We got TIVO on Friday so I was pretty excited. I was finally able to get rid of the VCR and the one video tape I used to record a shitload of shows. But maybe I made a mistake?.....I was a little upset this morning when I went to watch a boxing fight that I told TIVO to record for me last night, and I found that it recorded “That’s so Raven” on the Disney Channel instead. Not only was I upset that I had no boxing to watch, but I took it as a slap in the face being a faithful Rudi Huxtable fan. TIVO, you may be a fan of little cute Olivia but I am not. If you have something to say to me TIVO, why don’t you say it to my face and not hide behind some advanced video recording technology.

http://static.flickr.com/28/97328605_a265df7748_m.jpg
Friday, January 27, 2006

Is my girlfriend bbqing behind my back?


So a couple of nights ago Cari came home from work and smelled like some damn good barbecue. If she worked at Tony Romas, Outback, or McDonald's during the McRib season, I would understand. But she works as a nanny. Kinda strange. I asked her if the family that she's nannying for barbecued that night and she said (in a mean, argumentative voice) "No. Why? What are you trying to say?" I wasn't trying to say anything really. I just smelled some damn good barbecue. But it got me thinking. If Cari is indeed barbecuing with someone else behind my back , would I be pissed? I wouldn't be pissed if A) she confesses and then from now on brings me home a plate or a rib or something. and B) if she promises not to compare my grill to this new grill. Our apartment is small and the balcony only has room for a small weber. It's not my fault my grill is small. I would get a bigger and better grill if we had more space....hmmmmm.

Thursday, January 26, 2006

I had to write a song about the Hamas taking over Israel...

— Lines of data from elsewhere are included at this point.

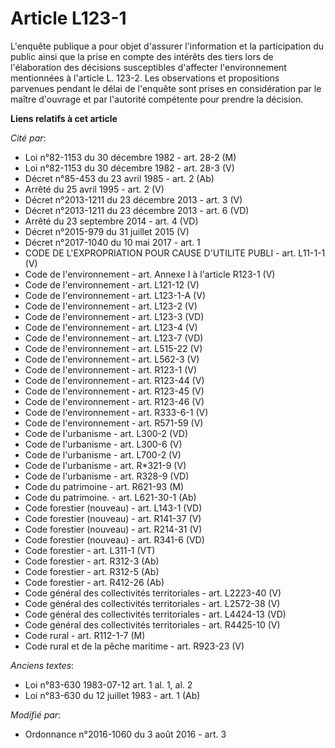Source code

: # Article L123-1

L'enquête publique a pour objet d'assurer l'information et la participation du public ainsi que la prise en compte des
intérêts des tiers lors de l'élaboration des décisions susceptibles d'affecter l'environnement mentionnées à l'article L.
123-2. Les observations et propositions parvenues pendant le délai de l'enquête sont prises en considération par le maître
d'ouvrage et par l'autorité compétente pour prendre la décision.

**Liens relatifs à cet article**

_Cité par_:

  - Loi n°82-1153 du 30 décembre 1982 - art. 28-2 (M)
  - Loi n°82-1153 du 30 décembre 1982 - art. 28-3 (V)
  - Décret n°85-453 du 23 avril 1985 - art. 2 (Ab)
  - Arrêté du 25 avril 1995 - art. 2 (V)
  - Décret n°2013-1211 du 23 décembre 2013 - art. 3 (V)
  - Décret n°2013-1211 du 23 décembre 2013 - art. 6 (VD)
  - Arrêté du 23 septembre 2014 - art. 4 (VD)
  - Décret n°2015-979 du 31 juillet 2015 (V)
  - Décret n°2017-1040 du 10 mai 2017 - art. 1
  - CODE DE L'EXPROPRIATION POUR CAUSE D'UTILITE PUBLI - art. L11-1-1 (V)
  - Code de l'environnement - art. Annexe I à l'article R123-1 (V)
  - Code de l'environnement - art. L121-12 (V)
  - Code de l'environnement - art. L123-1-A (V)
  - Code de l'environnement - art. L123-2 (V)
  - Code de l'environnement - art. L123-3 (VD)
  - Code de l'environnement - art. L123-4 (V)
  - Code de l'environnement - art. L123-7 (VD)
  - Code de l'environnement - art. L515-22 (V)
  - Code de l'environnement - art. L562-3 (V)
  - Code de l'environnement - art. R123-1 (V)
  - Code de l'environnement - art. R123-44 (V)
  - Code de l'environnement - art. R123-45 (V)
  - Code de l'environnement - art. R123-46 (V)
  - Code de l'environnement - art. R333-6-1 (V)
  - Code de l'environnement - art. R571-59 (V)
  - Code de l'urbanisme - art. L300-2 (VD)
  - Code de l'urbanisme - art. L300-6 (V)
  - Code de l'urbanisme - art. L700-2 (V)
  - Code de l'urbanisme - art. R*321-9 (V)
  - Code de l'urbanisme - art. R328-9 (VD)
  - Code du patrimoine - art. R621-93 (M)
  - Code du patrimoine. - art. L621-30-1 (Ab)
  - Code forestier (nouveau) - art. L143-1 (VD)
  - Code forestier (nouveau) - art. R141-37 (V)
  - Code forestier (nouveau) - art. R214-31 (V)
  - Code forestier (nouveau) - art. R341-6 (VD)
  - Code forestier - art. L311-1 (VT)
  - Code forestier - art. R312-3 (Ab)
  - Code forestier - art. R312-5 (Ab)
  - Code forestier - art. R412-26 (Ab)
  - Code général des collectivités territoriales - art. L2223-40 (V)
  - Code général des collectivités territoriales - art. L2572-38 (V)
  - Code général des collectivités territoriales - art. L4424-13 (VD)
  - Code général des collectivités territoriales - art. R4425-10 (V)
  - Code rural - art. R112-1-7 (M)
  - Code rural et de la pêche maritime - art. R923-23 (V)

_Anciens textes_:

  - Loi n°83-630 1983-07-12 art. 1 al. 1, al. 2
  - Loi n°83-630 du 12 juillet 1983 - art. 1 (Ab)

_Modifié par_:

  - Ordonnance n°2016-1060 du 3 août 2016 - art. 3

After reading about how things in the Middle East aren't going as planned and how the Hamas won the election, I picked up my guitar and I began composing something that maybe will help us all understand. Now bare with me on this one...This song is still under construction and nothing is set in stone...except there will be a piano involved somehow and someone striking a triangle at the end. So here it is:

(What if a piano starts playing for a couple of measures and then like someone with a gentle sweet voice and their hair feathered starts to sing) :
There comes a time when we heed a certain call
When the world must come together as one
There are people dying
and its time to lend a hand
to life
There greatest gift of all

(He or she will pause for a couple of measures, put on a silver shiny glove, and then start up again):

We cant go on pretending day by day
That someone, somewhere will soon make a change
We are all a part of Gods great big family
And the truth, you know,Love is all we need

(And then like all my family and friends and as many people that we can get together will all join in and start belting out this chorus, swaying from side to side):

Chorus:
We are the world, we are the children
We are the ones who make a brighter day
So lets start giving (Someone with a deep voice will take it over from here doing his best imitation of hmmmmmm..lets see...Bruce Springsteen maybe? I don't know. Like I said nothing is set in stone).
Theres a choice we're making
We're saving out own lives
its true we'll make a better day
Just you and me

(We all come in again and start singing the chorus, swaying from side to side, but this time, we all look at the person next to us and sing to them confirming to them that We truly are the world, and are the children):
Chorus:
We are the world, we are the children
We are the ones who make a brighter day
So lets start giving
Theres a choice we're making
We're saving out own lives
its true we'll make a better day
Just you and me
(triangle) to end it.

I don't know. Maybe I'm being too ambitious with this song, but something about the words and the melody....Nevermind. I don't think it will work. I see some parts already that just don't feel right.


James Frey blew it for me.....!!!!!



Damn you James Frey. I was just about done writing my memoir on my caffiene addiction that I had a couple years ago, but because of you, I have to totally erase the chapter where I give a handjob for a mocha. Thanks man. You ruined it for all us exaggerators.